--- Exercise directions ---
Please repeat each of the records that follow, exactly as written.

[Stored data]
┏━━

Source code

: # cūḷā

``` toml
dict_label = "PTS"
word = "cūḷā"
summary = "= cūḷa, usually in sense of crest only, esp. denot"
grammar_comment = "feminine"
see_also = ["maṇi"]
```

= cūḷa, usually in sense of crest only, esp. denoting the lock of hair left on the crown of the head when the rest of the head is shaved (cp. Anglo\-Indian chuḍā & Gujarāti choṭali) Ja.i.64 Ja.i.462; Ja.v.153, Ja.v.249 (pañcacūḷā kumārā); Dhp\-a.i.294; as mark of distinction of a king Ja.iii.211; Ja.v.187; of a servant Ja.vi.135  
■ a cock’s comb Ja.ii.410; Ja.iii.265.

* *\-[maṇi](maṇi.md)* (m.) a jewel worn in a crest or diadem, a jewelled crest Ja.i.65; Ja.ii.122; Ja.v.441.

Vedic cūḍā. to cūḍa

┗━━

--- Your response ---
Source code

: # cūḷā

``` toml
dict_label = "PTS"
word = "cūḷā"
summary = "= cūḷa, usually in sense of crest only, esp. denot"
grammar_comment = "feminine"
see_also = ["maṇi"]
```

= cūḷa, usually in sense of crest only, esp. denoting the lock of hair left on the crown of the head when the rest of the head is shaved (cp. Anglo\-Indian chuḍā & Gujarāti choṭali) Ja.i.64 Ja.i.462; Ja.v.153, Ja.v.249 (pañcacūḷā kumārā); Dhp\-a.i.294; as mark of distinction of a king Ja.iii.211; Ja.v.187; of a servant Ja.vi.135  
■ a cock’s comb Ja.ii.410; Ja.iii.265.

* *\-[maṇi](maṇi.md)* (m.) a jewel worn in a crest or diadem, a jewelled crest Ja.i.65; Ja.ii.122; Ja.v.441.

Vedic cūḍā. to cūḍa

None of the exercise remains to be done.